## ACTIVITY
Collect every line in the records below that contains the word "affichage".

## MATERIAL TO PROCESS

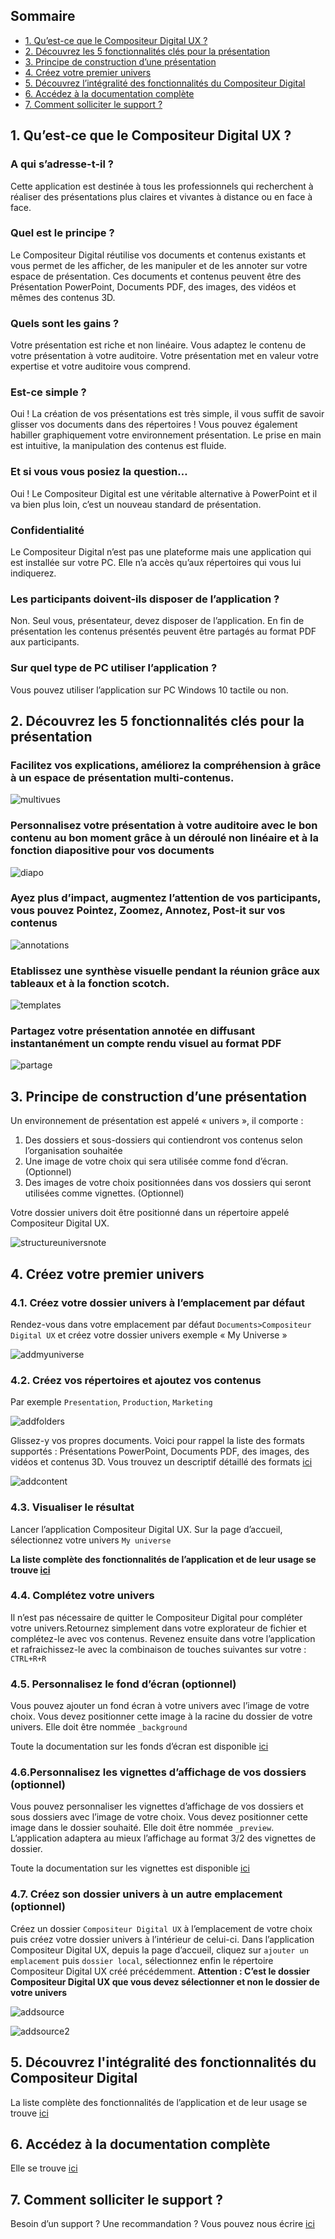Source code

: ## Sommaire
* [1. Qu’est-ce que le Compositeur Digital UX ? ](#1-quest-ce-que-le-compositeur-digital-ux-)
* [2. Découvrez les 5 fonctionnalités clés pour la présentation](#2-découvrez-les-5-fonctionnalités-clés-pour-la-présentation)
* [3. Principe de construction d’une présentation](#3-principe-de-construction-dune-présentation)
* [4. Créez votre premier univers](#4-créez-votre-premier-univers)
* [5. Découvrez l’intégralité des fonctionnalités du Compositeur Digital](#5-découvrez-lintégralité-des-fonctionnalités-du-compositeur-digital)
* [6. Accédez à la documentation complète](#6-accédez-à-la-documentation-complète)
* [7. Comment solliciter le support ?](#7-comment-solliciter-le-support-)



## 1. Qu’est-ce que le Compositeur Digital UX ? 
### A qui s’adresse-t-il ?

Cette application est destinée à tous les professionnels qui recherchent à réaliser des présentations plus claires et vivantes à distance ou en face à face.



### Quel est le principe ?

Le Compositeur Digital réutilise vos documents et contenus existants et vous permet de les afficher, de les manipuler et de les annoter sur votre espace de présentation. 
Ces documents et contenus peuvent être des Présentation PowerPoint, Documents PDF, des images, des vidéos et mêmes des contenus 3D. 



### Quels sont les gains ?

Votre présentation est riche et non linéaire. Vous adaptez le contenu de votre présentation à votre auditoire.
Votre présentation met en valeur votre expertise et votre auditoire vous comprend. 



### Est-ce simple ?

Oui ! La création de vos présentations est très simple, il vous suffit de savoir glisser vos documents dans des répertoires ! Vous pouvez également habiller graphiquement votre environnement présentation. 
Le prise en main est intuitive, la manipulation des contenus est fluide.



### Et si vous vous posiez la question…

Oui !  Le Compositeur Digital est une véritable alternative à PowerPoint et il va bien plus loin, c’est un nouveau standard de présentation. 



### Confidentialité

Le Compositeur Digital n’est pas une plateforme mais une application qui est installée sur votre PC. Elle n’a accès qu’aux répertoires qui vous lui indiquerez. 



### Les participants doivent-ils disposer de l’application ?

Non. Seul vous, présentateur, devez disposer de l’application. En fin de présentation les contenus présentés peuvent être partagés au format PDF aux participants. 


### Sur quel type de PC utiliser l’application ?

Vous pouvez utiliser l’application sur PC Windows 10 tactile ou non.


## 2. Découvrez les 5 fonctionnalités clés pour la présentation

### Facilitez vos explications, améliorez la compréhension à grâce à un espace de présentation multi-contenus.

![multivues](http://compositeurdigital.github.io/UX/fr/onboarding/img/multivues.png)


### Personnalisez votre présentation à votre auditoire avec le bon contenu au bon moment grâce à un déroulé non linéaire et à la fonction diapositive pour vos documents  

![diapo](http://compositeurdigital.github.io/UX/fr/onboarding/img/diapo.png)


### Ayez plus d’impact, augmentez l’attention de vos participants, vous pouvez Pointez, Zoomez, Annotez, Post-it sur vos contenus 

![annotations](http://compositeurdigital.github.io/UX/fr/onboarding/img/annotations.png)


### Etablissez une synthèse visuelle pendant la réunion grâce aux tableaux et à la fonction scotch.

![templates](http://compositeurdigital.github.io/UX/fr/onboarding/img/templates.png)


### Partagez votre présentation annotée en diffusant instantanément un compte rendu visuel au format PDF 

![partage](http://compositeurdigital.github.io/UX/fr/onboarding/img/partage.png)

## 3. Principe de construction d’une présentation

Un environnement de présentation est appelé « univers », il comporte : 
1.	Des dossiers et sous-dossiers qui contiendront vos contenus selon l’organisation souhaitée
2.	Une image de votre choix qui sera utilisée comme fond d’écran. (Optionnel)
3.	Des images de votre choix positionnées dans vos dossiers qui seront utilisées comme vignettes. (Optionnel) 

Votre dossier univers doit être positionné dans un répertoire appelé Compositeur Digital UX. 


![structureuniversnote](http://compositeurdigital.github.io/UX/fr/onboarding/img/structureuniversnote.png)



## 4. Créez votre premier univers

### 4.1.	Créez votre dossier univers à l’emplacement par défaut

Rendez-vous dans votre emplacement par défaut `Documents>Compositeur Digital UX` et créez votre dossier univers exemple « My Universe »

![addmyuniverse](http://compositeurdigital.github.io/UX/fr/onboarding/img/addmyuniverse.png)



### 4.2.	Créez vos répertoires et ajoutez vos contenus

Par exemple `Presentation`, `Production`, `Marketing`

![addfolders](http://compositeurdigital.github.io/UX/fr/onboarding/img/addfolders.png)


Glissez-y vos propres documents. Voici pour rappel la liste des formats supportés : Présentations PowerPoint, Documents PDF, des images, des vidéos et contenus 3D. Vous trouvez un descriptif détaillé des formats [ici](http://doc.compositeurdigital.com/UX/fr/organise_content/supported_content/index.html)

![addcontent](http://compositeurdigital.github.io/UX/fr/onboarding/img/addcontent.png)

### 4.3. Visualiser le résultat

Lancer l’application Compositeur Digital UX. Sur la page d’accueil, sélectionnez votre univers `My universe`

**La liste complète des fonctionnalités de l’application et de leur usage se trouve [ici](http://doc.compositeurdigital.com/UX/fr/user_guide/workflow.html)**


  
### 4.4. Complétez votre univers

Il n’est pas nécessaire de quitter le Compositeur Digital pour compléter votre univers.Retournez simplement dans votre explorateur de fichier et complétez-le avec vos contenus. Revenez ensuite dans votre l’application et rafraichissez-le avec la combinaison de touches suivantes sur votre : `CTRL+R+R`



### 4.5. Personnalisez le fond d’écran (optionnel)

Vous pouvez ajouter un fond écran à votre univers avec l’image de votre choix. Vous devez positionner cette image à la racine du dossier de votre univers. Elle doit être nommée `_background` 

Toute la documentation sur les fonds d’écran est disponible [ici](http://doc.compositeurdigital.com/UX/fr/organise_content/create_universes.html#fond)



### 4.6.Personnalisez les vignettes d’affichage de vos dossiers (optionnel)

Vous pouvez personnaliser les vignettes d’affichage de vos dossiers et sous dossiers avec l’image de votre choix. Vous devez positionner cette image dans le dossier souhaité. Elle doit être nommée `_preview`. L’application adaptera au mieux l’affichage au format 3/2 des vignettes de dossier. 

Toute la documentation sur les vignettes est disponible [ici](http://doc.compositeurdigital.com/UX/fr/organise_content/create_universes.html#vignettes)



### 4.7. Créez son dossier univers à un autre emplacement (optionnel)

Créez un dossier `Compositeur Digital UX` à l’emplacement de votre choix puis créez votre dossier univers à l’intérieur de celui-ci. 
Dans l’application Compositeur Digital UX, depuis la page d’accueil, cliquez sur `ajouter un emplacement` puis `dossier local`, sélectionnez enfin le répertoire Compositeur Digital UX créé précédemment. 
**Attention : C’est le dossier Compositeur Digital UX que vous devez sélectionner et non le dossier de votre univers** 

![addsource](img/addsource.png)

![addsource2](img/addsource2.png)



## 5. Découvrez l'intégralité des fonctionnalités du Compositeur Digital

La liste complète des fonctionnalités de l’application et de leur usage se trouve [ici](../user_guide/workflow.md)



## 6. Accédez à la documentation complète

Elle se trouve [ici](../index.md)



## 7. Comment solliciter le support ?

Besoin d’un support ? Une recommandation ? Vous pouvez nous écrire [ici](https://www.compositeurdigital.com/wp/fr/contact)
==
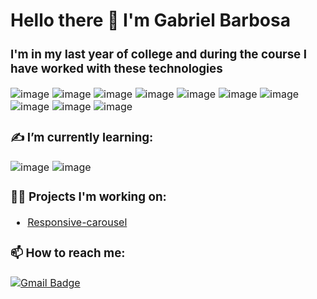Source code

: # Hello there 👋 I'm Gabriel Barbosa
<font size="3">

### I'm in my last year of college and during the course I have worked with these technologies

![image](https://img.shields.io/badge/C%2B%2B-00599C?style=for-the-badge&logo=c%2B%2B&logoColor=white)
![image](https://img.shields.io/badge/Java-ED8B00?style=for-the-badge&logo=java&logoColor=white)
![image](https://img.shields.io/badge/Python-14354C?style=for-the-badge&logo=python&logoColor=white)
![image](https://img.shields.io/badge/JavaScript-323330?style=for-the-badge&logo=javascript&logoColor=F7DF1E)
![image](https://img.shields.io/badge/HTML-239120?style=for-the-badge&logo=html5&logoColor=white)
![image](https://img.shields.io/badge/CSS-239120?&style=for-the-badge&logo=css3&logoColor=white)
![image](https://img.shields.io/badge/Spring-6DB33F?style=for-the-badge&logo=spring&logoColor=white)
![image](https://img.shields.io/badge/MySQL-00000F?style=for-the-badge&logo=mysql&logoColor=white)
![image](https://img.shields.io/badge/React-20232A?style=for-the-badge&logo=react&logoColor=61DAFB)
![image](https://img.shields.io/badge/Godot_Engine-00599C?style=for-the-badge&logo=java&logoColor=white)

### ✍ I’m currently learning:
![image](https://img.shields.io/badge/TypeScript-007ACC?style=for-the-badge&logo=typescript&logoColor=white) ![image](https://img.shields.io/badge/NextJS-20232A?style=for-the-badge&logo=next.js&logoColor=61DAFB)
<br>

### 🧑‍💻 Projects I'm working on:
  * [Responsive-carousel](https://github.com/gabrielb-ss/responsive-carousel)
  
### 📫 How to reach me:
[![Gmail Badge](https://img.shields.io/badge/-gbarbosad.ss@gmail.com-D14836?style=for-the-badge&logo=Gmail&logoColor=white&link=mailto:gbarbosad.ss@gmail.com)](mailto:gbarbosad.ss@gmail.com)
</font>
==
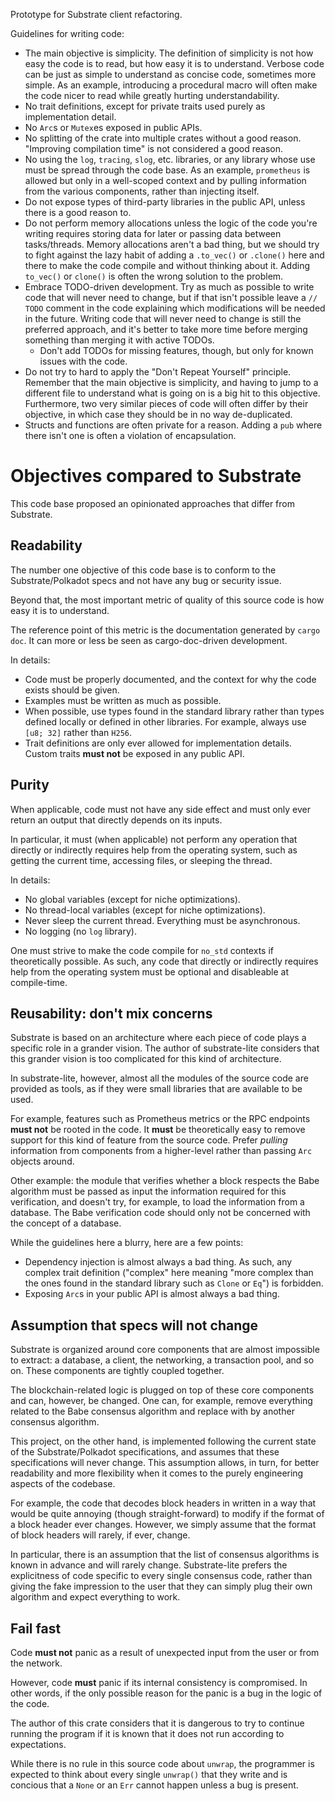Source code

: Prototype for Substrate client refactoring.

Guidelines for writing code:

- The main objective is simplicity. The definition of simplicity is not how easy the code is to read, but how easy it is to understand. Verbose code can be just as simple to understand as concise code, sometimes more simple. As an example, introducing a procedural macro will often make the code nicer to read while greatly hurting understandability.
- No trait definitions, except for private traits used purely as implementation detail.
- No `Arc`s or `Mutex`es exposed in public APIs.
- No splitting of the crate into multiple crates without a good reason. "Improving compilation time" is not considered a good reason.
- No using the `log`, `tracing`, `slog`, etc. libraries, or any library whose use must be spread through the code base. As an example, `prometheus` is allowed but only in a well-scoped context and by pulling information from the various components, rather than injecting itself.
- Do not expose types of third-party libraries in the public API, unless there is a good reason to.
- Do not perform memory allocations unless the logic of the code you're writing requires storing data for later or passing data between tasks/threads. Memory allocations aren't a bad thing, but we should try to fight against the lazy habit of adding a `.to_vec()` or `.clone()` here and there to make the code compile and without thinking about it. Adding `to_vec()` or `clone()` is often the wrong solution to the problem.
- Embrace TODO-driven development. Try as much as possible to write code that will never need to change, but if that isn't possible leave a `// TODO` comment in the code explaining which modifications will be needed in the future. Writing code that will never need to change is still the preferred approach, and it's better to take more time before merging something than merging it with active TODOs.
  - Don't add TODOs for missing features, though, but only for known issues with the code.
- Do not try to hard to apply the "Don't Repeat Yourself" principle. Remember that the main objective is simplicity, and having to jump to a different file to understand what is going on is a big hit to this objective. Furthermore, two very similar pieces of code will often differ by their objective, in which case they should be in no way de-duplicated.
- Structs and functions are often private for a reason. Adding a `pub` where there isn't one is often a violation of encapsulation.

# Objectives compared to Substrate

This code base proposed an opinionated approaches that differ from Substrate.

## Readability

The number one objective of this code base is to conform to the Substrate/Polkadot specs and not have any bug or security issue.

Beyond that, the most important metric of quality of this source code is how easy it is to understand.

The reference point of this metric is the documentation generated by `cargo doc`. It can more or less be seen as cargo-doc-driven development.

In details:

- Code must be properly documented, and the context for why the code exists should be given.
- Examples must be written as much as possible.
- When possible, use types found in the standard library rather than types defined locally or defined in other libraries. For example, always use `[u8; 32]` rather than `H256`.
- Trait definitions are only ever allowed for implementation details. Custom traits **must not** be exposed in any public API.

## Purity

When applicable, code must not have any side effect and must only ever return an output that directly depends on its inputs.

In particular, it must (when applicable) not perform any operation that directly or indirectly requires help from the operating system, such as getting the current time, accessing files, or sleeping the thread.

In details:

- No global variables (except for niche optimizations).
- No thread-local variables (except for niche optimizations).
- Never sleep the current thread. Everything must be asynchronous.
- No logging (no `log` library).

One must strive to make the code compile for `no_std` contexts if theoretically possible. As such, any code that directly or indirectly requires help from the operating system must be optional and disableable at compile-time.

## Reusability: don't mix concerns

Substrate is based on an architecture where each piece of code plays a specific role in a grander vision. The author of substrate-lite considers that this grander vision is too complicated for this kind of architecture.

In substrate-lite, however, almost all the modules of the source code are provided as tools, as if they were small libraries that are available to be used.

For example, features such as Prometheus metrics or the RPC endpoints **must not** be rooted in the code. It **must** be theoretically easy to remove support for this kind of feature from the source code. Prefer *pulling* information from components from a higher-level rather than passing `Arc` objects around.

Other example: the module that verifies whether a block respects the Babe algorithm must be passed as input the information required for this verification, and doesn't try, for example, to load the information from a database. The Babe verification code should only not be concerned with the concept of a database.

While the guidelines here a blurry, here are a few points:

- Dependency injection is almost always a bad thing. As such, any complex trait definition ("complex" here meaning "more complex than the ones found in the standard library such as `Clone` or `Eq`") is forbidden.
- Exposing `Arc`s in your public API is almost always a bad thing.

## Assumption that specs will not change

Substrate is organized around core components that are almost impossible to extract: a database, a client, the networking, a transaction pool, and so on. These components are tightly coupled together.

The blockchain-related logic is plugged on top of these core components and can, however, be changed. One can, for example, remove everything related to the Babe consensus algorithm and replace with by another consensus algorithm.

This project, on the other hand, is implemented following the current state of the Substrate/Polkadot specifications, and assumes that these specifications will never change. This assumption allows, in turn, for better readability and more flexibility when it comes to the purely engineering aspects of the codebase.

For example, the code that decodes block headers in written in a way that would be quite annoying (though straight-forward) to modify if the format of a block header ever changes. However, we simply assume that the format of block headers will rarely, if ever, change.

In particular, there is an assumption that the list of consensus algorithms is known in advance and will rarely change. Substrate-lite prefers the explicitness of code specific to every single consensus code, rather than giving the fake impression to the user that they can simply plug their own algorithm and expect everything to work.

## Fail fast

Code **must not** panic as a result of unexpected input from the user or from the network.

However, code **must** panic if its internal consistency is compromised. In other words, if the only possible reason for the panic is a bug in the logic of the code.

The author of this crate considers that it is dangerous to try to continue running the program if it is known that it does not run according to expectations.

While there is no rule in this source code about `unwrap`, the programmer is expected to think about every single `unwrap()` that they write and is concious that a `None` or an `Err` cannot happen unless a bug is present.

## RESPONSE AREA
### 4.6.Personnalisez les vignettes d’affichage de vos dossiers (optionnel)
Vous pouvez personnaliser les vignettes d’affichage de vos dossiers et sous dossiers avec l’image de votre choix. Vous devez positionner cette image dans le dossier souhaité. Elle doit être nommée `_preview`. L’application adaptera au mieux l’affichage au format 3/2 des vignettes de dossier. 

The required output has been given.